By a 4-4 decision, the U.S. Supreme Court has affirmed a lower court ruling that public sector unions could require employees to pay an agency fee to a union as a condition of employment. Friedrichs v. California Teachers Association, No. 14-915 (Mar. 29, 2016).

The plaintiffs had argued that their First Amendment rights were violated when the government, through a collective bargaining agreement, required the employees to pay an agency fee (also known by the euphemism “fair share payment”) a union whose views they did not necessarily wholly share. Agency fees are similar in amount to the dues paid by union members. Read our previous post for more detail.

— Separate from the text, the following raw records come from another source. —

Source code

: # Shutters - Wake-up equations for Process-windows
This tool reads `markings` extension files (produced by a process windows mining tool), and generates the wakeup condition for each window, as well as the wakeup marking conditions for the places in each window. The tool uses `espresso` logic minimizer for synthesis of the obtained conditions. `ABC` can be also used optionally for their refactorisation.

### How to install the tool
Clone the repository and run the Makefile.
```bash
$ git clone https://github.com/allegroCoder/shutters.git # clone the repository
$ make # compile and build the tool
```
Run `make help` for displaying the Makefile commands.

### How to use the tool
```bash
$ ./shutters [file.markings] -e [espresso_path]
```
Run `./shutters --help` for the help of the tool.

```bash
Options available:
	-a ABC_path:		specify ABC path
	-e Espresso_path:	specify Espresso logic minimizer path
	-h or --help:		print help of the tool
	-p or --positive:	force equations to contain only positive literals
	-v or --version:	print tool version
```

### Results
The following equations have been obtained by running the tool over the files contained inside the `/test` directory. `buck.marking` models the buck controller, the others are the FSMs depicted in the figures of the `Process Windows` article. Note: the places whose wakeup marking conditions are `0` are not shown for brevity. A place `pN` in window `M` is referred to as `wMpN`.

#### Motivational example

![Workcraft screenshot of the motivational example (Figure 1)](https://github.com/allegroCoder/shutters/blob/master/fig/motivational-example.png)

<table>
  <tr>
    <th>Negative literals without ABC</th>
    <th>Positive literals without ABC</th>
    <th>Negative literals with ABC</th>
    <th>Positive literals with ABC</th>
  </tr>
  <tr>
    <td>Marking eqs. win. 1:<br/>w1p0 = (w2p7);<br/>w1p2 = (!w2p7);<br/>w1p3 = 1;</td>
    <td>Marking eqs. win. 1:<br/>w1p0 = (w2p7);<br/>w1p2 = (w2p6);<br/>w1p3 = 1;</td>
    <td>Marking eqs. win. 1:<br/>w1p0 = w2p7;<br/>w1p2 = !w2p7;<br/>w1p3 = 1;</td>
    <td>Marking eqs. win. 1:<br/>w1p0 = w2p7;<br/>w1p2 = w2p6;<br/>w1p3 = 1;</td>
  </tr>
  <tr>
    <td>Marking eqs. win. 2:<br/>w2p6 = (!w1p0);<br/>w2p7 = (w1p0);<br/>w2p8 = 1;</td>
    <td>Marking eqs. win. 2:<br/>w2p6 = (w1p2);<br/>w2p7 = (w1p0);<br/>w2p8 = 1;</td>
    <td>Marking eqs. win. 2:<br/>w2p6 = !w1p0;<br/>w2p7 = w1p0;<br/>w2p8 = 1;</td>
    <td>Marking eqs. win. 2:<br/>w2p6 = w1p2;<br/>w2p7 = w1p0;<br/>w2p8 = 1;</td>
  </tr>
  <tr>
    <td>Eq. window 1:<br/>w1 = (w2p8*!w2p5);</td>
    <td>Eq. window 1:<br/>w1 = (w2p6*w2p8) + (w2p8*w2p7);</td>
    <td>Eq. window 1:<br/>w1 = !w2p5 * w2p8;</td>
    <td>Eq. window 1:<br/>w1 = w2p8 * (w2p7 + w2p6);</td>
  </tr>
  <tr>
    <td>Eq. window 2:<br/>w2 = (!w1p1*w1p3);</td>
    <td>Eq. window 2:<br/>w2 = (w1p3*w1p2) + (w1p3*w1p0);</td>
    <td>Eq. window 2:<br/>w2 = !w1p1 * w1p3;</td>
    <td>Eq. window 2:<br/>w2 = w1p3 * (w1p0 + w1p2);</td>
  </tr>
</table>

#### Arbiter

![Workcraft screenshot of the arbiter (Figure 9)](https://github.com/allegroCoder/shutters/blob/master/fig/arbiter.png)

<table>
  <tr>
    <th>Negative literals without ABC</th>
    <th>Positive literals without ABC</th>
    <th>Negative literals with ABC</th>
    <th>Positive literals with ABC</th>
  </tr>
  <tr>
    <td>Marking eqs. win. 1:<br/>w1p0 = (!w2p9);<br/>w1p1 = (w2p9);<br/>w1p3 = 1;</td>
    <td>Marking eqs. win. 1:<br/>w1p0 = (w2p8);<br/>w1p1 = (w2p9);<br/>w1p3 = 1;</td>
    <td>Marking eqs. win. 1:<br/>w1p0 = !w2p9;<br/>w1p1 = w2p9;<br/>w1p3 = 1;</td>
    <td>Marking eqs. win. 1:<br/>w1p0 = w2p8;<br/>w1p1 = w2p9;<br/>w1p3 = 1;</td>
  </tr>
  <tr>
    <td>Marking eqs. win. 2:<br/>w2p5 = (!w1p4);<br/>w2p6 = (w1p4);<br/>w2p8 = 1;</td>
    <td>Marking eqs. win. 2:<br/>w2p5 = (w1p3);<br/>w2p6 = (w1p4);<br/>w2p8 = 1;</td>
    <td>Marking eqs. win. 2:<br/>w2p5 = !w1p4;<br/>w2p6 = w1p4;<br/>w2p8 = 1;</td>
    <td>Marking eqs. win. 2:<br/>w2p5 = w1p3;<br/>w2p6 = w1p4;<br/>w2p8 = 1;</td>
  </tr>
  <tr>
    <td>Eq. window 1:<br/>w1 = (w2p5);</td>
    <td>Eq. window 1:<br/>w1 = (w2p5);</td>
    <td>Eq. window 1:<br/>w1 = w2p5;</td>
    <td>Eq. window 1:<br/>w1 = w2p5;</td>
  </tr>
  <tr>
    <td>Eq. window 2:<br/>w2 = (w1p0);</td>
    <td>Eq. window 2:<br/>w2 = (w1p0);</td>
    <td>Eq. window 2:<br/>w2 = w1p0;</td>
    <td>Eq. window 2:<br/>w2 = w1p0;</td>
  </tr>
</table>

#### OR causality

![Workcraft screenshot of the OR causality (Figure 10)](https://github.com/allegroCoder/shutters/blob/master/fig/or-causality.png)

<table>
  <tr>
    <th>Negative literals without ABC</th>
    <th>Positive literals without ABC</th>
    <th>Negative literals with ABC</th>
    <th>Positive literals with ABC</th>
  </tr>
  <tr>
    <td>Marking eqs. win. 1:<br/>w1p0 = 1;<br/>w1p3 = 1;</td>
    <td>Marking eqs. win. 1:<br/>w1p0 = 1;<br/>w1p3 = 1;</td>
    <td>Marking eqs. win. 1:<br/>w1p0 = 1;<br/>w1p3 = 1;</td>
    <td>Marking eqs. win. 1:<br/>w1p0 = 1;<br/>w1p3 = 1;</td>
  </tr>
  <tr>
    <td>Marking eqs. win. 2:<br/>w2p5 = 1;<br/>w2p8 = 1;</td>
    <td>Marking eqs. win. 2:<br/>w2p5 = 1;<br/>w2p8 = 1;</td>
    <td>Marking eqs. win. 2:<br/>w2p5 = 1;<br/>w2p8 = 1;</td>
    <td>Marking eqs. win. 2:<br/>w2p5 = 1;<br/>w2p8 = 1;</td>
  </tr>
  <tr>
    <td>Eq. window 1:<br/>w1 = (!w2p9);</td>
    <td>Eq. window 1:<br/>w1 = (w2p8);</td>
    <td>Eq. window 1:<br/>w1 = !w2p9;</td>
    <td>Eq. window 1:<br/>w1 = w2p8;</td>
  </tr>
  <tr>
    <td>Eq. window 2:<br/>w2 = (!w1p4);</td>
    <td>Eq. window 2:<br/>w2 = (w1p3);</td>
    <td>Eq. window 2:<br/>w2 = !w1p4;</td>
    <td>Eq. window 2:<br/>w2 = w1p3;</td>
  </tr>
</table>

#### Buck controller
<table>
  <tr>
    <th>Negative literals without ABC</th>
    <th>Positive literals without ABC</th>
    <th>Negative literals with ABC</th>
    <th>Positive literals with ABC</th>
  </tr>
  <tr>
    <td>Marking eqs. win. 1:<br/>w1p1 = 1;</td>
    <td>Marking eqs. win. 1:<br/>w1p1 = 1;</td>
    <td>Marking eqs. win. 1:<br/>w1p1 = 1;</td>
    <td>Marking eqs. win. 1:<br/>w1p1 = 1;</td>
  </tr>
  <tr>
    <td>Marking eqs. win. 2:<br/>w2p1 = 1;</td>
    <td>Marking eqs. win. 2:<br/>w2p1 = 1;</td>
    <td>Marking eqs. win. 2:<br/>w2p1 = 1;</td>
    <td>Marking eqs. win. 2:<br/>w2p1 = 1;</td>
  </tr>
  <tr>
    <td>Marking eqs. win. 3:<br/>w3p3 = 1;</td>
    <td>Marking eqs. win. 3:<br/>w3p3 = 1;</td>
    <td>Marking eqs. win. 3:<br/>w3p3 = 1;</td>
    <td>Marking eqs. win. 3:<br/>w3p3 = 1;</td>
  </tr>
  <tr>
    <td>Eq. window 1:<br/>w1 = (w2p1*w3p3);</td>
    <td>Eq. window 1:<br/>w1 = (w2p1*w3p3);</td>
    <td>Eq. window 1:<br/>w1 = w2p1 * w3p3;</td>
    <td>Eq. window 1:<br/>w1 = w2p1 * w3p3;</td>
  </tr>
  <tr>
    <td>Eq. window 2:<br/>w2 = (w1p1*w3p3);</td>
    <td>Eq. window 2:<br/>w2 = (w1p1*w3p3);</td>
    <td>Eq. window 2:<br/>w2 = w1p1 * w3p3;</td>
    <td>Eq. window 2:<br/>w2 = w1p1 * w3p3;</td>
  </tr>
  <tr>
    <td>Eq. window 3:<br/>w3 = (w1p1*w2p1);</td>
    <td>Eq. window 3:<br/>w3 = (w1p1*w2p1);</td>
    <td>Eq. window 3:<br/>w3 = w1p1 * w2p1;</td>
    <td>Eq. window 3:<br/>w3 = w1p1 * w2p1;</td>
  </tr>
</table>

In a single sentence — “The judgment is affirmed by an equally divided court” — the justices demonstrated that the passing in February of Justice Antonin Scalia will have a distinct effect on cases before it. (Approximately a third of the cases before the Supreme Court in recent years have been decided by a 5-4 vote.) Many court observers believed Justice Scalia would have voted with the plaintiffs and found a government requirement that public sector employees pay a mandatory agency fee violates the First Amendment rights of those workers. During oral argument, Justice Scalia and others justices expressed the view that collective bargaining was political speech and the requirement that public sector employees pay mandatory agency fees was “compelled speech.”

Had the Court reversed the appeals court decision, public sector unions stood to lose millions of dollars in fees as employees exercised their new right to decline to pay an agency fee. For example, after Wisconsin in 2013 prohibited unions who represented state employees from charging mandatory agency fees, AFSMCE Council 24’s revenue in the state dropped from $5 million in 2010, before the law changed, to $1.5 million.

The High Court’s decision does not finally resolve the issue. The plaintiffs could ask for a rehearing, although success is unlikely because an affirmative vote of five justices is required and a rehearing is rarely granted. In addition, several cases that raise the same issue are working their way through the lower courts. One of them may reach the Supreme Court for a definitive ruling after the Court is restored to a full complement of nine justices.